Analysis of DNA Methylation and Gene Expression Data in Cordblood and Placenta Tissues: An Integrative Approach

Bhatnagar SR1,2, Houde AA4,5, Voisin G2, Bouchard L4,5, Greenwood CMT1,2,3

1. Department of Epidemiology, Biostatistics and Occupational Health, McGill University; 2. Lady Davis Institute, Jewish General Hospital, Montréal, QC; 3. Departments of Oncology and Human Genetics, McGill University; 4. Department of Biochemistry, Université de Sherbrooke, QC; 5. ECOGENE-21 and Lipid Clinic, Chicoutimi Hospital, QC

Background: Recent advances in genomic technologies have made it feasible to measure, on the same individual, multiple types of genomic activity such as genotypes, gene expression, DNA copy number, methylation and microRNA expression.

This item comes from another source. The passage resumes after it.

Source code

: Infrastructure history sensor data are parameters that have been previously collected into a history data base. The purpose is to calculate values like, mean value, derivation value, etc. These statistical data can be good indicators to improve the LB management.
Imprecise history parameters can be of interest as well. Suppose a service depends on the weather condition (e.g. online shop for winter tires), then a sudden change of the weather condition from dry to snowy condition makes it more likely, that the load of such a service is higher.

However, in order to benefit from the increasing amounts of heterogeneous data and to obtain a more complete view of genomic functions, there is a great need for statistical and computationally efficient methods that allow us to combine this information in an intelligent way. Challenges with prediction models in this setting arise from the high-dimensional non-linear nature of the data, the large number of measurements compared to the few samples for whom they are collected, and the presence of complex interactions between the different types of data. Methods such as sparse regression, hierarchical clustering and principal component analysis can address any one of these challenges, but can not do so simultaneously. Kernel methods, which use matrices measuring the similarity between two individuals, offer a powerful way of simultaneously addressing these challenges without significantly increasing the computational burden. In this work, we investigate the benefits and challenges that arise from using kernel methods in the context of integrating DNA methylation, gene expression and phenotypic data in a sample of mother-child pairs from a prospective birth cohort. The goal of this study is to identify epigenetic marks observed at birth that help predict childhood obesity.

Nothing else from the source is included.